According to 1 Enoch, God places the archangel Uriel “in charge of the world and Tartarus” (1 Enoch 20:2). Enoch subsequently sees Tartarus in vision:
I saw terrible things–a great fire burning and flaming there. And the place had a narrow cleft (extending) to the abyss, full of great pillars of fire, borne downward. Neither the measure nor the size was I able to see or to estimate. … And he [Uriel] said, “This place is a prison for the angels. Here they will be confined forever.” (1 Enoch 21:7, 10)
Although 1 Enoch is a pre-Christian text, it is significant because many early Christians considered the Book of Enoch to be inspired scripture.

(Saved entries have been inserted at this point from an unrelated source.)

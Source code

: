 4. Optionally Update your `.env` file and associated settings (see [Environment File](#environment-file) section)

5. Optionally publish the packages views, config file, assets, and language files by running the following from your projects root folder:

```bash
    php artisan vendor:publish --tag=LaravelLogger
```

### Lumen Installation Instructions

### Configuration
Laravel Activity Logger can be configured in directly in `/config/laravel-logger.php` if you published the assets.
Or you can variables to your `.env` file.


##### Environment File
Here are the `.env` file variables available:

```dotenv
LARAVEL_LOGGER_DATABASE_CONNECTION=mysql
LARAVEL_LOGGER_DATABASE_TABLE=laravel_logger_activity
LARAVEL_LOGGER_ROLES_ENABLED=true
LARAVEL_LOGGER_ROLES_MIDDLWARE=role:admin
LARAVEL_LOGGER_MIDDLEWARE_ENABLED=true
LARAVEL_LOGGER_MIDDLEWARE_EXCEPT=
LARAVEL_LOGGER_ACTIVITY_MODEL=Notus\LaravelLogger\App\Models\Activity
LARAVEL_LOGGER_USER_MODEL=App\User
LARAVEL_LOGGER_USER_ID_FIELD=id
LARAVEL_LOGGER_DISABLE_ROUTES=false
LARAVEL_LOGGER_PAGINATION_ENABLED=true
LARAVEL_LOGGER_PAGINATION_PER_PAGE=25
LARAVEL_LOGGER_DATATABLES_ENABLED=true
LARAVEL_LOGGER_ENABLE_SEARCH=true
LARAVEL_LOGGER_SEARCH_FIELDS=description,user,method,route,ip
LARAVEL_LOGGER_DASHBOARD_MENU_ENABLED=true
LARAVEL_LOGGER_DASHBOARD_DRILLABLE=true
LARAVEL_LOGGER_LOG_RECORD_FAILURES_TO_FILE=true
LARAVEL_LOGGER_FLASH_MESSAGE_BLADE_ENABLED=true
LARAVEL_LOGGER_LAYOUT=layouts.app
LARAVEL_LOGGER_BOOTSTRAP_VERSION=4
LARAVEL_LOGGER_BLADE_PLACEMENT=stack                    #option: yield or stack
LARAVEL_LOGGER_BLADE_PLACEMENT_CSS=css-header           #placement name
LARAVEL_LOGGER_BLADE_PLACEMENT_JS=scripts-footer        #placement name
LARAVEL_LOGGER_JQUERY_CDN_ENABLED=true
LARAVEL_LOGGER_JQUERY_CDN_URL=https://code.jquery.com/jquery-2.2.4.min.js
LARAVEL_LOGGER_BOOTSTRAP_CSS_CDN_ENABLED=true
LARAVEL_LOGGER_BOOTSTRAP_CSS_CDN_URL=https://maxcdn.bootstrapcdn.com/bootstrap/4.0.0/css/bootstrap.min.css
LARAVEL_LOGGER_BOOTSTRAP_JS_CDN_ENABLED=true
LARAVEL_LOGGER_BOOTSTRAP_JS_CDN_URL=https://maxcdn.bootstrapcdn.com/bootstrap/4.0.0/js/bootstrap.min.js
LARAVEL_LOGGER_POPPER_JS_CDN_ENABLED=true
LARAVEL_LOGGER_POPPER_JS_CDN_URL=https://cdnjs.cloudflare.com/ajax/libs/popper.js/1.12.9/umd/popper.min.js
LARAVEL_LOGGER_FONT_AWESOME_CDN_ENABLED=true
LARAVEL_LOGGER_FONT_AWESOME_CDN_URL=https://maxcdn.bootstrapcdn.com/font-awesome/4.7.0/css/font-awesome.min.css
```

The New Testament’s Epistle of Jude even quotes 1 Enoch directly (Jude 1:14-15), and also alludes to the angelic prison:
And the angels which kept not their first cestate, but left their own habitation, he hath reserved in everlasting chains under darkness unto the judgment of the great day. (Jude 1:6)
The same concept is repeated in 1 Peter:
By which also he [Christ] went and preached unto the spirits in prison; Which were disobedient, when once the longsuffering of God waited in the days of Noah, while the ark was a preparing, wherein few, that is, eight souls were saved by water. (1 Peter 3:19-20)
Jude quotes directly from 1 Enoch concerning the Tartarus tradition, and both 1 and 2 Peter clearly allude to the text. This combined with the quotations and allusions in other early Christian texts (such as the Epistle of Barnabas) and the statements of early Christian leaders (including Tertullian, Irenaeus, and Clement of Alexandria) demonstrate 1 Enoch’s wide appeal among early Christians and its scriptural status.
And because of 1 Enoch’s status in scripture, combined with statements in the New Testament and other early Christian literature on the concept, it’s clear that the concept of Tartarus was a widespread belief among early Christians. Aside from the heaven and hell reserved for mortal saints and sinners, there was another foreboding realm reserved for those divine beings who rebelled against God.
In early Christianity, Tartarus was the angelic prison, the hell for the disobedient sons of God “whose souls are punished and bound there forever” (1 Enoch 22:12).